La película es una adaptación del comic con el mismo título (que reconozco no he leído), donde Jonah Hex (Josh Brolin), pasa de ser un soldado, a un cazarecompensas. Hex, era un soldado en la guerra civil americana, y ante un ataque a un hospital, se revela contra su mando. En la revuelta el hijo del general al mando (John Malkovitch), cae muerto, y este se venga de Hex, matando a toda su familia ante sus ojos. Hex es marcado en la cara, y apaleado hasta casi estar muerto. Los indios lo salvan, y le dan un poder sobrenatural, hablar con los muertos. Su vida la va a dedicar a luchar contra las injusticias y a acabar con el asesino de su familia.

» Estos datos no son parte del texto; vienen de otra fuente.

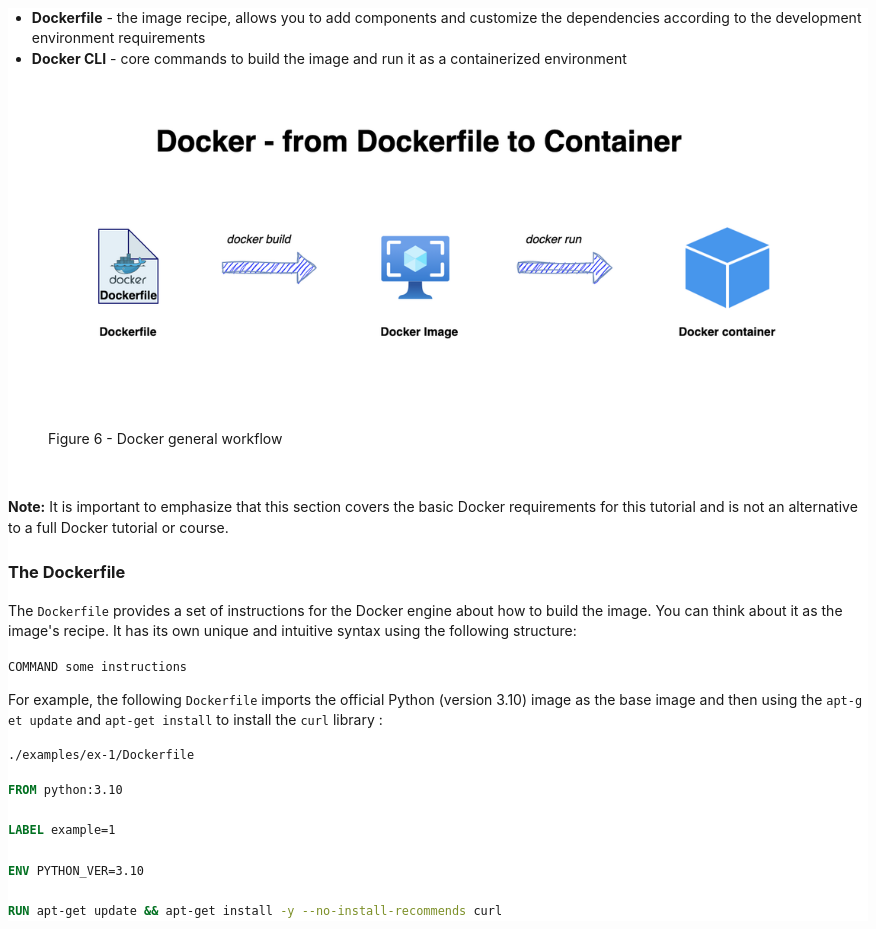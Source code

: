 - **Dockerfile** - the image recipe, allows you to add components and customize the dependencies according to the development environment requirements  
- **Docker CLI** - core commands to build the image and run it as a containerized environment 

<figure>
<img src="images/dockerfile to container.png" width="100%" align="center"/></a>
<figcaption> Figure 6 - Docker general workflow</figcaption>
</figure>

<br>

**Note:** It is important to emphasize that this section covers the basic Docker requirements for this tutorial and is not an alternative to a full Docker tutorial or course. 


### The Dockerfile
The `Dockerfile` provides a set of instructions for the Docker engine about how to build the image. You can think about it as the image's recipe. It has its own unique and intuitive syntax using the following structure:

``` Dockerfile
COMMAND some instructions
```

For example, the following `Dockerfile` imports the official Python (version 3.10) image as the base image and then using the `apt-get update` and `apt-get install` to install the `curl` library :


`./examples/ex-1/Dockerfile`
``` Dockerfile
FROM python:3.10

LABEL example=1

ENV PYTHON_VER=3.10

RUN apt-get update && apt-get install -y --no-install-recommends curl
```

La película es muy caótica, y aunque esta llena de acción, es fácil perderse por los continuos flashbacks y sueños del protagonista. Además de todo esto, las secuencias de acción (que son lo mejor de la película), ocurren en su mayoría de noche, y esto en si , no sería un problema, si la fotografía hubiera estado mejor (por lo menos en mi televisor, me costaba distinguir a los actores entre tanta oscuridad).Los actores principales, parecen estar más por cobrar que por lo que la película significa (todos tenemos que comer), como es el caso de John Malkovitch, y Josh Brolin, que cumple su papel, sin grandes interpretaciones. También aparece en la cinta Megan Fox, que luce palmito por la película, y si no fuera por su papel determinante al final del film, pasaría desapercibida (por cierto, me pareció el papel menos creíble de todos). Aidan Quinn, hace de presidente, aunque su trabajo no tiene mucha relevancia.
Un guión flojo, y una dirección igual, hacen que esta adaptación seguramente no tenga secuelas, aunque si interesa, no me extrañaría un reboot de la misma.
Una película para pasar el rato y poco más, para cuando no hay nada, pero que nada mejor que ver. Yo la compararía a Ghost Rider, en su calidad.